### Problem statement
Please give back only the lines below from the one containing "我对南宫轲的了解太少了。" to the one containing "晨光下，广场和台阶上那些兵士的目光则变成了鄙夷和跃跃欲试。", each repeated word for word, both ends included.

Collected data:
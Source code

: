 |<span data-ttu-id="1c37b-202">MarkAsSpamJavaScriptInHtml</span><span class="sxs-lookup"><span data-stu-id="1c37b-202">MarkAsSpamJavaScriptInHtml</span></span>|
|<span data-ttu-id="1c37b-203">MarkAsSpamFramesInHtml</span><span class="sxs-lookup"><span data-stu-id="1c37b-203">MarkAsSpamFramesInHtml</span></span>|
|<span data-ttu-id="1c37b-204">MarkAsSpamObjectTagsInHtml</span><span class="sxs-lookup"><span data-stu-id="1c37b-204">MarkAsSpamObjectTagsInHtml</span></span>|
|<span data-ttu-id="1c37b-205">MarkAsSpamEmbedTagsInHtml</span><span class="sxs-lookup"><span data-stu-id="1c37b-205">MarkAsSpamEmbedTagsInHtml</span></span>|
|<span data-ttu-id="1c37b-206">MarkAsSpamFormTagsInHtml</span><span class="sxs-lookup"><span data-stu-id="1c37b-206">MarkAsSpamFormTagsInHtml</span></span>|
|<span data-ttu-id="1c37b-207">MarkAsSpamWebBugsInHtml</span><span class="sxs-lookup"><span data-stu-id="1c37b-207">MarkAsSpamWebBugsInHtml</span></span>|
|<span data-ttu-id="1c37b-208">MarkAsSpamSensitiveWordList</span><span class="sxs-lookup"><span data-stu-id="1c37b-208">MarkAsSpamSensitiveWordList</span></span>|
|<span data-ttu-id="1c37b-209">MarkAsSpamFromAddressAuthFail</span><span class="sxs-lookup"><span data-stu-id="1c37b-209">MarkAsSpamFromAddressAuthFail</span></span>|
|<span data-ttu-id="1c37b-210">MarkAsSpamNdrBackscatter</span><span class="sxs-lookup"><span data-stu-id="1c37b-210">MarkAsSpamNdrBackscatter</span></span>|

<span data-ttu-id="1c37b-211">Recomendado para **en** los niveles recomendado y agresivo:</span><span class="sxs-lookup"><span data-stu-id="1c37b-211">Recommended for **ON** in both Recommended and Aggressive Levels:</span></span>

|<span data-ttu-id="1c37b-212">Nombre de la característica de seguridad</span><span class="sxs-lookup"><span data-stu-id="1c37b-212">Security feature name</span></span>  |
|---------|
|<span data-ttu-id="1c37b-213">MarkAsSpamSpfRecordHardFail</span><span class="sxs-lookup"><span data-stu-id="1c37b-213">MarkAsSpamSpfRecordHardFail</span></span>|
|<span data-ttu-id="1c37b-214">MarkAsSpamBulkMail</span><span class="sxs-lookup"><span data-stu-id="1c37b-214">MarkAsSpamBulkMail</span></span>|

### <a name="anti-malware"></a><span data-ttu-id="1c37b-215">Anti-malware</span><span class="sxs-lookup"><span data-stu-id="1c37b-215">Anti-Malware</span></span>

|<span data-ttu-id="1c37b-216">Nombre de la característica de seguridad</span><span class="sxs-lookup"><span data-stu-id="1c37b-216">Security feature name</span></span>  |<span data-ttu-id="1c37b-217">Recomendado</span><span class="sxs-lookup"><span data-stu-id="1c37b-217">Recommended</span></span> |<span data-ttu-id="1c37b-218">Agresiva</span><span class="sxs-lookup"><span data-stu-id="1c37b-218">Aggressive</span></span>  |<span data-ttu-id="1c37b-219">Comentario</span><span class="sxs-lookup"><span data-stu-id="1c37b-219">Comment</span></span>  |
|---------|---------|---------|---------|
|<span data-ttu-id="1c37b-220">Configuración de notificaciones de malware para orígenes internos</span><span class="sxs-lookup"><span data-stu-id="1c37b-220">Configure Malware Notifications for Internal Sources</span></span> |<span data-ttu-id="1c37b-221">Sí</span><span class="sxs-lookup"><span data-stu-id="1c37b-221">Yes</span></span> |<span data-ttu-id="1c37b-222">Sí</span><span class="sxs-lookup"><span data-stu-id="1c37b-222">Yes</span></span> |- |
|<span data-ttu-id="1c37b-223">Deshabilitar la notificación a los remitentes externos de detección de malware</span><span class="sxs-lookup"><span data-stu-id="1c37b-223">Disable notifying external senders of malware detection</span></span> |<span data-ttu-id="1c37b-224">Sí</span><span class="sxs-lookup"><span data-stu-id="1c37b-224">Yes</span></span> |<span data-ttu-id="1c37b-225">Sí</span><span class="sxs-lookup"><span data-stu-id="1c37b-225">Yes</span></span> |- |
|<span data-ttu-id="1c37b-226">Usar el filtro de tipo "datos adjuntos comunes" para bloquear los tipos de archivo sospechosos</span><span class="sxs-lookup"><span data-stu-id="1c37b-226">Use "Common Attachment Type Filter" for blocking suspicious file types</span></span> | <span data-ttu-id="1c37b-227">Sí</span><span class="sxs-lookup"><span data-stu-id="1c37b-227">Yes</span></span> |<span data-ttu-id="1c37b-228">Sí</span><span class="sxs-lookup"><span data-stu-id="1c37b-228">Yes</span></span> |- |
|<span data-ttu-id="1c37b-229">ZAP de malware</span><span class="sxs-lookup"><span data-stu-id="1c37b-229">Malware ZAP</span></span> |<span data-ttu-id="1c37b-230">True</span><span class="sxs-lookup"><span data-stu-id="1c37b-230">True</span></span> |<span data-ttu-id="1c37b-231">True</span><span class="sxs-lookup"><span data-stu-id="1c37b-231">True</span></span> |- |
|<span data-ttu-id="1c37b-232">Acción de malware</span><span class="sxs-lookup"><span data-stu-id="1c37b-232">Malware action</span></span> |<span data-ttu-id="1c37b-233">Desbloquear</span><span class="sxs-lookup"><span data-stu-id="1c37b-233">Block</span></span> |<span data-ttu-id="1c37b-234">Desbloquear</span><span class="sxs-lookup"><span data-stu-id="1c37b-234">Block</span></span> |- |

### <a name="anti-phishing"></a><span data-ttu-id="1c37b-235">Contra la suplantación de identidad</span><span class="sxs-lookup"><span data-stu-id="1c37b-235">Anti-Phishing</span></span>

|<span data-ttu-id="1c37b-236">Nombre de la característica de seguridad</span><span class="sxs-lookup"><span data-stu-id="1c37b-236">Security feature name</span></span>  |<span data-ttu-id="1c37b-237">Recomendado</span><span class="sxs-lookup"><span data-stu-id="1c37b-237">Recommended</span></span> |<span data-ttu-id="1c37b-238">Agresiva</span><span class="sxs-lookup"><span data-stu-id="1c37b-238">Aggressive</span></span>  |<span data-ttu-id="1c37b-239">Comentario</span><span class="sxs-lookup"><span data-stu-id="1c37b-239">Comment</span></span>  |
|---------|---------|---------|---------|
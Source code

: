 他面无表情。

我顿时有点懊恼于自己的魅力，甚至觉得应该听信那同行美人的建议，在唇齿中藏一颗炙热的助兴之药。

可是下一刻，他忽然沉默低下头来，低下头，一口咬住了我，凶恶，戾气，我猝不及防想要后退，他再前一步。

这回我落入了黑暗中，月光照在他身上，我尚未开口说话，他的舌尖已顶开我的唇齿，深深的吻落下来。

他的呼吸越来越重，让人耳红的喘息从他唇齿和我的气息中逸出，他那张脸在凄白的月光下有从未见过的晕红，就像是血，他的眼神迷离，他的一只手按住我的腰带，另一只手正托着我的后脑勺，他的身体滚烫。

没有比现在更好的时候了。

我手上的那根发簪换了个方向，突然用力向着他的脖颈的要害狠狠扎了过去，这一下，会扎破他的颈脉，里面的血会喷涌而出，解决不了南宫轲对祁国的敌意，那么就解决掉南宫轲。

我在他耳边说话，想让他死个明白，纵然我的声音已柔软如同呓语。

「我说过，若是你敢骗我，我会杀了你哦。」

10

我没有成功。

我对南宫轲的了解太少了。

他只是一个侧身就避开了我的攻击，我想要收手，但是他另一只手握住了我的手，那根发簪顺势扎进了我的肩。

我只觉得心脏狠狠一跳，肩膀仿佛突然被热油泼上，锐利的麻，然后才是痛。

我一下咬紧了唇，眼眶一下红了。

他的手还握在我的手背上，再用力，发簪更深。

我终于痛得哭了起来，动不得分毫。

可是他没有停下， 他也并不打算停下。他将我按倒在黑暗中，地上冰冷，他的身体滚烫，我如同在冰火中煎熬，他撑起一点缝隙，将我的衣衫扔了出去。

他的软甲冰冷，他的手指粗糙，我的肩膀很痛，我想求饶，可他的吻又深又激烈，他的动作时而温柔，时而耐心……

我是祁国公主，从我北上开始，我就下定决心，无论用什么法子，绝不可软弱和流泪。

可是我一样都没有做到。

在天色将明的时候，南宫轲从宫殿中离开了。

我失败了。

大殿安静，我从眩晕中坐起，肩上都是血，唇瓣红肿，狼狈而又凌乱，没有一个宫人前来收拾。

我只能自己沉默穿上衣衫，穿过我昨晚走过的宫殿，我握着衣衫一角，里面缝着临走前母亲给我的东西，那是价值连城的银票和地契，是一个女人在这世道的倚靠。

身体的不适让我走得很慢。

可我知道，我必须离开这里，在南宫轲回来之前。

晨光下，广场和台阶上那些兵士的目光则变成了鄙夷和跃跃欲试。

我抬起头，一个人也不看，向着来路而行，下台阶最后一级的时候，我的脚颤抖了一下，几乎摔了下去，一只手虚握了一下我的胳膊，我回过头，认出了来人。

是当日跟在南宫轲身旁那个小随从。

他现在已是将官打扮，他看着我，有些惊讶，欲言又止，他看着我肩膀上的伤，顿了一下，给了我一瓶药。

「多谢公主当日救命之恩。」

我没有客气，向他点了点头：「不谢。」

### Response to this exercise
我对南宫轲的了解太少了。

他只是一个侧身就避开了我的攻击，我想要收手，但是他另一只手握住了我的手，那根发簪顺势扎进了我的肩。

我只觉得心脏狠狠一跳，肩膀仿佛突然被热油泼上，锐利的麻，然后才是痛。

我一下咬紧了唇，眼眶一下红了。

他的手还握在我的手背上，再用力，发簪更深。

我终于痛得哭了起来，动不得分毫。

可是他没有停下， 他也并不打算停下。他将我按倒在黑暗中，地上冰冷，他的身体滚烫，我如同在冰火中煎熬，他撑起一点缝隙，将我的衣衫扔了出去。

他的软甲冰冷，他的手指粗糙，我的肩膀很痛，我想求饶，可他的吻又深又激烈，他的动作时而温柔，时而耐心……

我是祁国公主，从我北上开始，我就下定决心，无论用什么法子，绝不可软弱和流泪。

可是我一样都没有做到。

在天色将明的时候，南宫轲从宫殿中离开了。

我失败了。

大殿安静，我从眩晕中坐起，肩上都是血，唇瓣红肿，狼狈而又凌乱，没有一个宫人前来收拾。

我只能自己沉默穿上衣衫，穿过我昨晚走过的宫殿，我握着衣衫一角，里面缝着临走前母亲给我的东西，那是价值连城的银票和地契，是一个女人在这世道的倚靠。

身体的不适让我走得很慢。

可我知道，我必须离开这里，在南宫轲回来之前。

晨光下，广场和台阶上那些兵士的目光则变成了鄙夷和跃跃欲试。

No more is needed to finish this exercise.